— EXERCISE DESCRIPTION —
Excluding any images, copy all of the lines below precisely as written.

(Stored data entries)
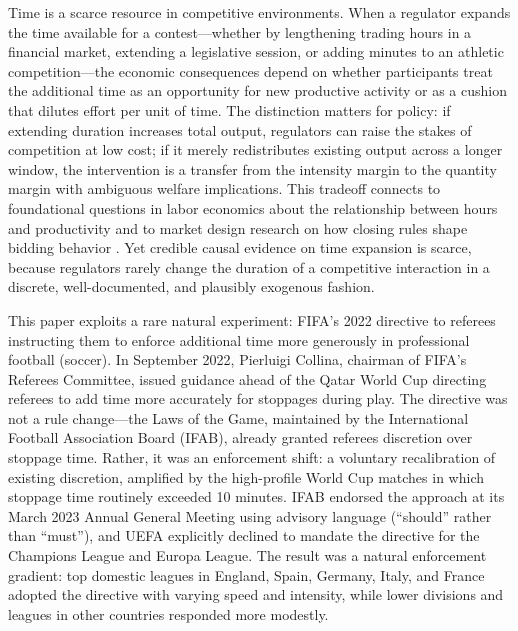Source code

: \documentclass[12pt]{article}
\begin{document}
Time is a scarce resource in competitive environments. When a regulator expands the time available for a contest---whether by lengthening trading hours in a financial market, extending a legislative session, or adding minutes to an athletic competition---the economic consequences depend on whether participants treat the additional time as an opportunity for new productive activity or as a cushion that dilutes effort per unit of time. The distinction matters for policy: if extending duration increases total output, regulators can raise the stakes of competition at low cost; if it merely redistributes existing output across a longer window, the intervention is a transfer from the intensity margin to the quantity margin with ambiguous welfare implications. This tradeoff connects to foundational questions in labor economics about the relationship between hours and productivity \citep{pencavel2015effects} and to market design research on how closing rules shape bidding behavior \citep{rothockenfels2002}. Yet credible causal evidence on time expansion is scarce, because regulators rarely change the duration of a competitive interaction in a discrete, well-documented, and plausibly exogenous fashion.

This paper exploits a rare natural experiment: FIFA's 2022 directive to referees instructing them to enforce additional time more generously in professional football (soccer). In September 2022, Pierluigi Collina, chairman of FIFA's Referees Committee, issued guidance ahead of the Qatar World Cup directing referees to add time more accurately for stoppages during play. The directive was not a rule change---the Laws of the Game, maintained by the International Football Association Board (IFAB), already granted referees discretion over stoppage time. Rather, it was an enforcement shift: a voluntary recalibration of existing discretion, amplified by the high-profile World Cup matches in which stoppage time routinely exceeded 10 minutes. IFAB endorsed the approach at its March 2023 Annual General Meeting using advisory language (``should'' rather than ``must''), and UEFA explicitly declined to mandate the directive for the Champions League and Europa League. The result was a natural enforcement gradient: top domestic leagues in England, Spain, Germany, Italy, and France adopted the directive with varying speed and intensity, while lower divisions and leagues in other countries responded more modestly.
\end{document}
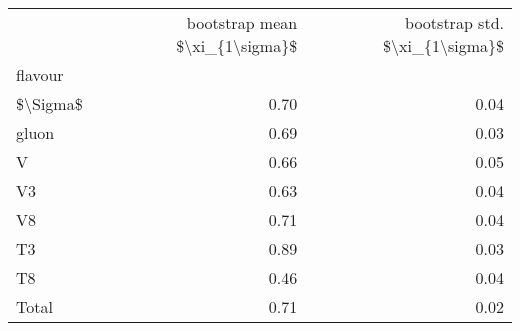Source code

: \begin{tabular}{lrr}
\toprule
{} &  bootstrap mean \$\textbackslash xi\_\{1\textbackslash sigma\}\$ &  bootstrap std. \$\textbackslash xi\_\{1\textbackslash sigma\}\$ \\
flavour  &                                 &                                 \\
\midrule
\$\textbackslash Sigma\$ &                            0.70 &                            0.04 \\
gluon    &                            0.69 &                            0.03 \\
V        &                            0.66 &                            0.05 \\
V3       &                            0.63 &                            0.04 \\
V8       &                            0.71 &                            0.04 \\
T3       &                            0.89 &                            0.03 \\
T8       &                            0.46 &                            0.04 \\
Total    &                            0.71 &                            0.02 \\
\bottomrule
\end{tabular}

— EXERCISE ANSWER —
Source code

: \documentclass[12pt]{article}
\begin{document}
Time is a scarce resource in competitive environments. When a regulator expands the time available for a contest---whether by lengthening trading hours in a financial market, extending a legislative session, or adding minutes to an athletic competition---the economic consequences depend on whether participants treat the additional time as an opportunity for new productive activity or as a cushion that dilutes effort per unit of time. The distinction matters for policy: if extending duration increases total output, regulators can raise the stakes of competition at low cost; if it merely redistributes existing output across a longer window, the intervention is a transfer from the intensity margin to the quantity margin with ambiguous welfare implications. This tradeoff connects to foundational questions in labor economics about the relationship between hours and productivity \citep{pencavel2015effects} and to market design research on how closing rules shape bidding behavior \citep{rothockenfels2002}. Yet credible causal evidence on time expansion is scarce, because regulators rarely change the duration of a competitive interaction in a discrete, well-documented, and plausibly exogenous fashion.

This paper exploits a rare natural experiment: FIFA's 2022 directive to referees instructing them to enforce additional time more generously in professional football (soccer). In September 2022, Pierluigi Collina, chairman of FIFA's Referees Committee, issued guidance ahead of the Qatar World Cup directing referees to add time more accurately for stoppages during play. The directive was not a rule change---the Laws of the Game, maintained by the International Football Association Board (IFAB), already granted referees discretion over stoppage time. Rather, it was an enforcement shift: a voluntary recalibration of existing discretion, amplified by the high-profile World Cup matches in which stoppage time routinely exceeded 10 minutes. IFAB endorsed the approach at its March 2023 Annual General Meeting using advisory language (``should'' rather than ``must''), and UEFA explicitly declined to mandate the directive for the Champions League and Europa League. The result was a natural enforcement gradient: top domestic leagues in England, Spain, Germany, Italy, and France adopted the directive with varying speed and intensity, while lower divisions and leagues in other countries responded more modestly.
\end{document}
Source code

: \begin{tabular}{lrr}
\toprule
{} &  bootstrap mean \$\textbackslash xi\_\{1\textbackslash sigma\}\$ &  bootstrap std. \$\textbackslash xi\_\{1\textbackslash sigma\}\$ \\
flavour  &                                 &                                 \\
\midrule
\$\textbackslash Sigma\$ &                            0.70 &                            0.04 \\
gluon    &                            0.69 &                            0.03 \\
V        &                            0.66 &                            0.05 \\
V3       &                            0.63 &                            0.04 \\
V8       &                            0.71 &                            0.04 \\
T3       &                            0.89 &                            0.03 \\
T8       &                            0.46 &                            0.04 \\
Total    &                            0.71 &                            0.02 \\
\bottomrule
\end{tabular}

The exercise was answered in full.